Positions of peaks in the top two curves of Fig. 14 are seen to coincide almost perfectly over the entire time interval. The only major deviations are occurring at 10, 130, 340, 430, and 620 kyr before present. A comparison with the ice volume curve shows that these deviations always correspond to extremely rapid terminations of the ice ages. Perhaps this indicates an accelerated absorption of heat due to a reduction in continental ice cover. It is also possible that the initial melting is much more rapid for a fully developed continental ice sheet compared to a later stage when the ice-covered area is smaller. Other complicated reasons involve feedback mechanisms such as greenhouse gases (water vapor, carbon dioxide etc.). This calls for further investigations. It is interesting to observe that the usual frequency problem with the 100000 year period in the ice volume data disappears in our comparison. Neither are there any time lag problems between summer radiation power and $ {\rm d}V_{\rm ice}/{\rm d}t $. This problem occurs only when comparing summer radiation power (or insolation) with ice volume ( $ V_{\rm ice} $).
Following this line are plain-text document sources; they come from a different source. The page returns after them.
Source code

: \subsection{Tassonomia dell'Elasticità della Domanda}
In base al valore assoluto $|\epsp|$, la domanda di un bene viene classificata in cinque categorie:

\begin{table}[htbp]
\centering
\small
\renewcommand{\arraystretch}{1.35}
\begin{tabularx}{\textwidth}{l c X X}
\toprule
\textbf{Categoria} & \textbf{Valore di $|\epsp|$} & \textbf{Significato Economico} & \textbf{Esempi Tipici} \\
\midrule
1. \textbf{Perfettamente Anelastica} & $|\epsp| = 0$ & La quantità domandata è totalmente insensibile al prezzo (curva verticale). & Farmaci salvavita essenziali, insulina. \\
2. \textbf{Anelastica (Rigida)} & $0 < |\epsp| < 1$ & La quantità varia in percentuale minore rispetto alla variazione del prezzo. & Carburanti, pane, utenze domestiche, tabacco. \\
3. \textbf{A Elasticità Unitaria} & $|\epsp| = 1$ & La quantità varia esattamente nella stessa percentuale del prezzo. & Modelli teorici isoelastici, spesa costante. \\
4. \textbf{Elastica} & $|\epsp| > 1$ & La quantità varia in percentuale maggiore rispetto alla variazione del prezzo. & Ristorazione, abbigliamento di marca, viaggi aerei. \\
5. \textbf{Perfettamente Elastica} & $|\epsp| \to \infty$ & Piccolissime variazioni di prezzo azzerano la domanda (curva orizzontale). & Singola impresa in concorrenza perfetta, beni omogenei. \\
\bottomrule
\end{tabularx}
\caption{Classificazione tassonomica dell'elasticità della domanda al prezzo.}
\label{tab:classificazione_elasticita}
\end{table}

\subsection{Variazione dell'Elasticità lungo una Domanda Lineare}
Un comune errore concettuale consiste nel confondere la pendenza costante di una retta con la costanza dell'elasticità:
Figure 16 displays the fine-structure of our Fig. 14. It is evident that there exists no time lag of about 4-5 kyr as reported e.g. by Berger et al. (1993).

Finally, we compare the variations in summer radiation power for Mars and the Earth. The results are displayed in Fig. 17. The huge variations ($ \pm $50%) for Mars are obvious for the northern parts of Mars. The causes involve both large variations in obliquity and, due to the comparatively large eccentricity of the Mars orbit, large variations in sun-planet distance at summer solstice. The northern polar regions of the ancient Mars were probably subject to similarly large climatic variations that may have had a tremendous impact on glaciers, atmospheric pressure and the planet's ability to sustain life.